Ambassador of Mexico to the United States
- In office 21 February 1933 – 31 December 1934
- Preceded by: José Manuel Puig Casauranc
- Succeeded by: Francisco Castillo Nájera

Personal details
- Born: 1880 Salamanca, Guanajuato
- Died: 1936 (aged 55–56)
- Spouse: Edmé Gutiérrez Zamora

= Fernando González Roa =

Mexican lawyer, politician and diplomat

Fernando González Roa (1880–1936) was a Mexican lawyer, politician and diplomat who served as undersecretary of the Interior and as ambassador of Mexico to the United States (1933–1934).

González was born in Salamanca, Guanajuato, and started his political career as secretary of Government of Guanajuato (1911-1913). After the 1913 coup d'état, he supported General Victoriano Huerta —a fact that would beset him during the Constituent Congress of 1916–1917. His close relationship with both Venustiano Carranza and Álvaro Obregón helped him to re-establish his political career.

As a diplomat, González represented his country in the 6th Pan-American Conference of Havana (1928), in the Commission of Inquiry and Conciliation between Bolivia and Paraguay (assembled in Washington, D.C., in 1929) and in both the Mexico-France and Mexico-United States Claims Commissions. His nomination to the later was privately contested by Luis L. León, secretary of Agriculture, who wrote a telegram to President Obregón alerting him that, in his opinion, despite Gonzalez' eloquence and erudition, he lacked initiative, talent and political expertise.

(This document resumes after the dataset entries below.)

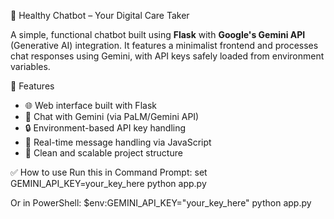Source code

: 🔮 Healthy Chatbot – Your Digital Care Taker

A simple, functional chatbot built using **Flask** with **Google's Gemini API** (Generative AI) integration. 
It features a minimalist frontend and processes chat responses using Gemini, with API keys safely loaded from environment variables.

📌 Features
- 🌐 Web interface built with Flask
- 💬 Chat with Gemini (via PaLM/Gemini API)
- 🔒 Environment-based API key handling
- 🔁 Real-time message handling via JavaScript
- 📁 Clean and scalable project structure

✅ How to use
Run this in Command Prompt:
set GEMINI_API_KEY=your_key_here
python app.py

Or in PowerShell:
$env:GEMINI_API_KEY="your_key_here"
python app.py
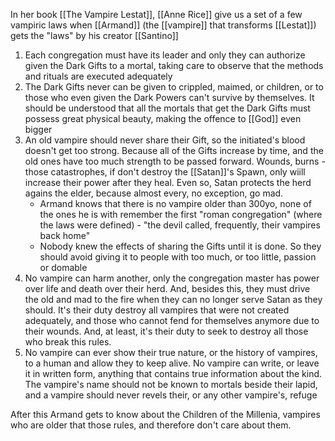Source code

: In her book [[The Vampire Lestat]], [[Anne Rice]] give us a set of a few vampiric laws when [[Armand]] (the [[vampire]] that transforms [[Lestat]]) gets the "laws" by his creator [[Santino]]

1. Each congregation must have its leader and only they can authorize given the Dark Gifts to a mortal, taking care to observe that the methods and rituals are executed adequately
2. The Dark Gifts never can be given to crippled, maimed, or children, or to those who even given the Dark Powers can't survive by themselves. It should be understood that all the mortals that get the Dark Gifts must possess great physical beauty, making the offence to [[God]] even bigger
3. An old vampire should never share their Gift, so the initiated's blood doesn't get too strong. Because all of the Gifts increase by time, and the old ones have too much strength to be passed forward. Wounds, burns - those catastrophes, if don't destroy the [[Satan]]'s Spawn, only wiill increase their power after they heal. Even so, Satan protects the herd agains the elder, because almost every, no exception, go mad.
	- Armand knows that there is no vampire older than 300yo, none of the ones he is with remember the first "roman congregation" (where the laws were defined) - "the devil called, frequently, their vampires back home"
	- Nobody knew the effects of sharing the Gifts until it is done. So they should avoid giving it to people with too much, or too little, passion or domable
4. No vampire can harm another, only the congregation master has power over life and death over their herd. And, besides this, they must drive the old and mad to the fire when they can no longer serve Satan as they should. It's their duty destroy all vampires that were not created adequately, and those who cannot fend for themselves anymore due to their wounds. And, at least, it's their duty to seek to destroy all those who break this rules.
5. No vampire can ever show their true nature, or the history of vampires, to a human and allow they to keep alive. No vampire can write, or leave it in written form, anything that contains true information about the kind. The vampire's name should not be known to mortals beside their lapid, and a vampire should never revels their, or any other vampire's, refuge

After this Armand gets to know about the Children of the Millenia, vampires who are older that those rules, and therefore don't care about them.
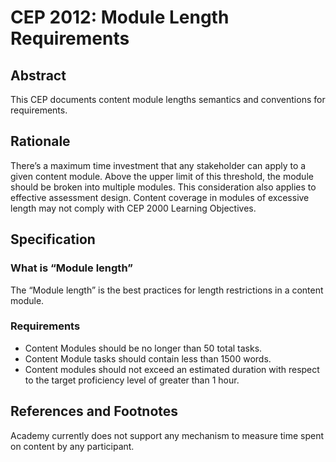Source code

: # CEP 2012: Module Length Requirements


## Abstract

This CEP documents content module lengths semantics and conventions for requirements.

## Rationale

There’s a maximum time investment that any stakeholder can apply to a given content module. Above the upper limit of this threshold, the module should be broken into multiple modules. This consideration also applies to effective assessment design. Content coverage in modules of excessive length may not comply with CEP 2000 Learning Objectives.   

## Specification

### What is “Module length”

The “Module length” is the best practices for length restrictions in a content module.


### Requirements

*  Content Modules should be no longer than 50 total tasks.
*  Content Module tasks should contain less than 1500 words.
*  Content modules should not exceed an estimated duration with respect to the target proficiency level of greater than 1 hour.



## References and Footnotes

Academy currently does not support any mechanism to measure time spent on content by any participant. 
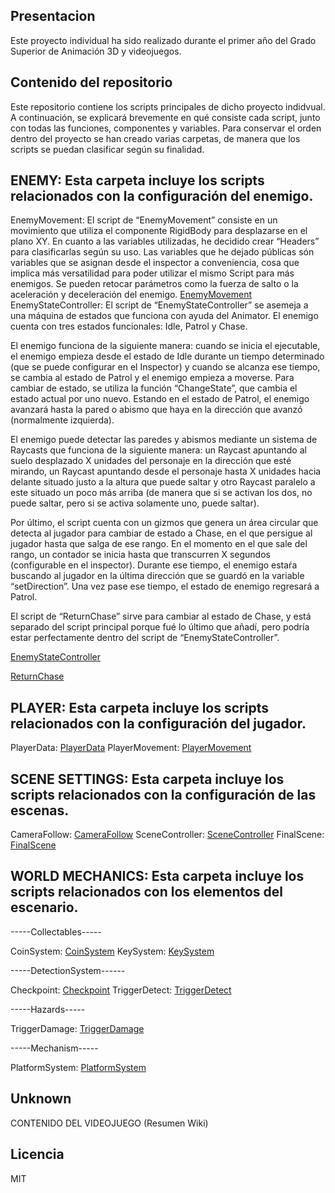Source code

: ## Presentacion

Este proyecto individual ha sido realizado durante el primer año del Grado Superior de Animación 3D y videojuegos.    

## Contenido del repositorio

Este repositorio contiene los scripts principales de dicho proyecto indidvual.
A continuación, se explicará brevemente en qué consiste cada script, junto con todas las funciones, componentes y variables.
Para conservar el orden dentro del proyecto se han creado varias carpetas, de manera que los scripts se puedan clasificar según su finalidad.

## ENEMY: Esta carpeta incluye los scripts relacionados con la configuración del enemigo.

EnemyMovement: El script de “EnemyMovement” consiste en un movimiento que utiliza el componente RigidBody para desplazarse en el plano XY. En cuanto a las variables utilizadas, he decidido crear “Headers” para clasificarlas según su uso. Las variables que he dejado públicas són variables que se asignan desde el inspector a conveniencia, cosa que implica más versatilidad para poder utilizar el mismo Script para más enemigos. Se pueden retocar parámetros como la fuerza de salto o la aceleración y deceleración del enemigo.
[EnemyMovement](Scripts/Enemy/EnemyMovement.cs) 
EnemyStateController: El script de “EnemyStateController” se asemeja a  una máquina de estados que funciona con ayuda del Animator. El enemigo cuenta con tres estados funcionales: Idle, Patrol y Chase.

El enemigo funciona de la siguiente manera: cuando se inicia el ejecutable, el enemigo empieza desde el estado de Idle durante un tiempo determinado  (que se puede configurar en el Inspector) y cuando se alcanza ese tiempo, se cambia al estado de Patrol y el enemigo empieza a moverse. Para cambiar de estado, se utiliza la función “ChangeState”, que cambia el estado actual por uno nuevo. Estando en el estado de Patrol, el enemigo avanzará hasta la pared o abismo que haya en la dirección que avanzó (normalmente izquierda).

El enemigo puede detectar las paredes y abismos mediante un sistema de Raycasts que funciona de la siguiente manera: un Raycast apuntando al suelo desplazado X unidades del personaje en la dirección que esté mirando, un Raycast apuntando desde el personaje hasta X unidades hacia delante situado justo a la altura que puede saltar y otro Raycast paralelo a este situado un poco más arriba (de manera que si se activan los dos, no puede saltar, pero si se activa solamente uno, puede saltar).

Por último, el script cuenta con un gizmos que genera un área circular que detecta al jugador para cambiar de estado a Chase, en el que persigue al jugador hasta que salga de ese rango. En el momento en el que sale del rango, un contador se inicia hasta que transcurren X segundos (configurable en el inspector). Durante ese tiempo, el enemigo estaŕa buscando al jugador en la última dirección que se guardó en la variable “setDirection”. Una vez pase ese tiempo, el estado de enemigo regresará a Patrol.

El script de “ReturnChase” sirve para cambiar al estado de Chase, y está separado del script principal porque fué lo último que añadí, pero podría estar perfectamente dentro del script de “EnemyStateController”.

[EnemyStateController](Scripts/Enemy/EnemyStateController.cs)

[ReturnChase](Scripts/Enemy/ReturnChase.cs)

## PLAYER: Esta carpeta incluye los scripts relacionados con la configuración del jugador.

PlayerData:
[PlayerData](Scripts/Player/PlayerData.cs)
PlayerMovement:
[PlayerMovement](Scripts/Player/PlayerMovement.cs)

## SCENE SETTINGS: Esta carpeta incluye los scripts relacionados con la configuración de las escenas.

CameraFollow:
[CameraFollow](Scripts/SceneSettings/CameraFollow.cs)
SceneController:
[SceneController](Scripts/SceneSettings/SceneController.cs)
FinalScene:
[FinalScene](Scripts/SceneSettings/FinalScene.cs)

## WORLD MECHANICS: Esta carpeta incluye los scripts relacionados con los elementos del escenario.

-----Collectables-----

CoinSystem:
[CoinSystem](Scripts/WorldMechanics/Collectionables/CoinSystem)
KeySystem:
[KeySystem](Scripts/WorldMechanics/Collectionables/KeySystem)

-----DetectionSystem------

Checkpoint:
[Checkpoint](Scripts/WorldMechanics/DetectionSystem/Checkpoint)
TriggerDetect:
[TriggerDetect](Scripts/WorldMechanics/DetectionSystem/TriggerDetect)

-----Hazards-----

TriggerDamage:
[TriggerDamage](Scripts/WorldMechanics/Hazards/TriggerDamage)

-----Mechanism-----

PlatformSystem:
[PlatformSystem](Scripts/WorldMechanics/Mechanism/PlatformSystem)

## Unknown

CONTENIDO DEL VIDEOJUEGO (Resumen Wiki)

## Licencia
MIT
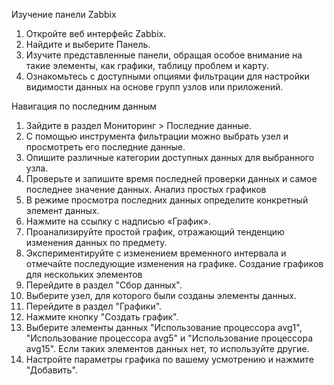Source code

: 
Изучение панели Zabbix
1.	Откройте веб интерфейс Zabbix.
2.	Найдите и выберите Панель.
3.	Изучите представленные панели, обращая особое внимание на такие элементы, как графики, таблицу проблем и карту.
4.	Ознакомьтесь с доступными опциями фильтрации для настройки видимости данных на основе групп узлов или приложений.

Навигация по последним данным
1.	Зайдите в раздел Мониторинг > Последние данные.
2.	С помощью инструмента фильтрации можно выбрать узел и просмотреть его последние данные.
3.	Опишите различные категории доступных данных для выбранного узла.
4.	Проверьте и запишите время последней проверки данных и самое последнее значение данных.
Анализ простых графиков
1.	В режиме просмотра последних данных определите конкретный элемент данных.
2.	Нажмите на ссылку с надписью «График».
3.	Проанализируйте простой график, отражающий тенденцию изменения данных по предмету.
4.	Экспериментируйте с изменением временного интервала и отмечайте последующие изменения на графике.
Создание графиков для нескольких элементов
1.	Перейдите в раздел "Сбор данных".
2.	Выберите узел, для которого были созданы элементы данных.
3.	Перейдите в раздел "Графики".
4.	Нажмите кнопку "Создать график".
5.	Выберите элементы данных "Использование процессора avg1", "Использование процессора avg5" и "Использование процессора avg15". Если таких элементов данных нет, то используйте другие.
6.	Настройте параметры графика по вашему усмотрению и нажмите "Добавить".


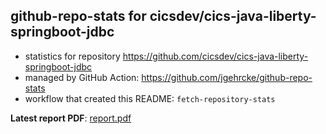 ## github-repo-stats for cicsdev/cics-java-liberty-springboot-jdbc

- statistics for repository https://github.com/cicsdev/cics-java-liberty-springboot-jdbc
- managed by GitHub Action: https://github.com/jgehrcke/github-repo-stats
- workflow that created this README: `fetch-repository-stats`

**Latest report PDF**: [report.pdf](https://github.com/cicsdev/repo-stats/raw/github-repo-stats/cicsdev/cics-java-liberty-springboot-jdbc/latest-report/report.pdf)

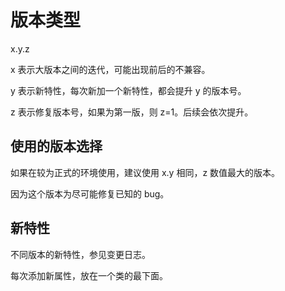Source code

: # 版本类型

x.y.z

x 表示大版本之间的迭代，可能出现前后的不兼容。

y 表示新特性，每次新加一个新特性，都会提升 y 的版本号。

z 表示修复版本号，如果为第一版，则 z=1。后续会依次提升。

## 使用的版本选择

如果在较为正式的环境使用，建议使用 x.y 相同，z 数值最大的版本。

因为这个版本为尽可能修复已知的 bug。

## 新特性

不同版本的新特性，参见变更日志。

每次添加新属性，放在一个类的最下面。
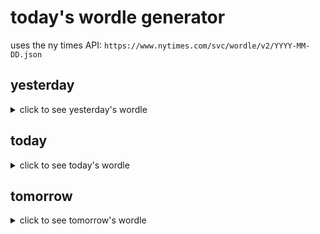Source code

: # today's wordle generator

uses the ny times API: `https://www.nytimes.com/svc/wordle/v2/YYYY-MM-DD.json`

## yesterday

<details>
    <summary>click to see yesterday's wordle</summary>

    knell

</details>

## today

<details>
    <summary>click to see today's wordle</summary>

    level

</details>

## tomorrow

<details>
    <summary>click to see tomorrow's wordle</summary>

    matte

</details>
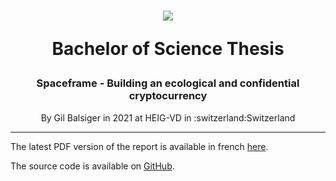 <h1 align="center">
    <img src="https://avatars.githubusercontent.com/u/80397804?s=100&v=4">
    <p>Bachelor of Science Thesis</p>
</h1>
<h3 align="center">Spaceframe - Building an ecological and confidential cryptocurrency</h3>
<p align="center">By Gil Balsiger in 2021 at HEIG-VD in :switzerland:Switzerland</p>

---

The latest PDF version of the report is available in french [here](https://raw.githubusercontent.com/balsigergil/TB-rapport/main/build/tb_report.pdf).

The source code is available on [GitHub](https://github.com/spaceframeos/spaceframe).
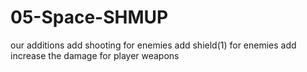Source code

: # 05-Space-SHMUP

our additions
 add shooting for enemies
 add shield(1) for enemies
 add increase the damage for player weapons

Aside from his political and diplomatic activities, González Roa served in the executive board of National Railways of Mexico and the Bank of Mexico; as member of the National Banking Commission and the Hague Permanent Court of International Arbitration; and as professor of Law at the National Autonomous University of Mexico (UNAM) and Free School of Law.

==Works==
- El problema rural de México (1917).
- El problema ferrocarrilero y la compañía de los Ferrocarriles Nacionales de México (1917).
- El aspecto agrario de la revolución mexicana (1919).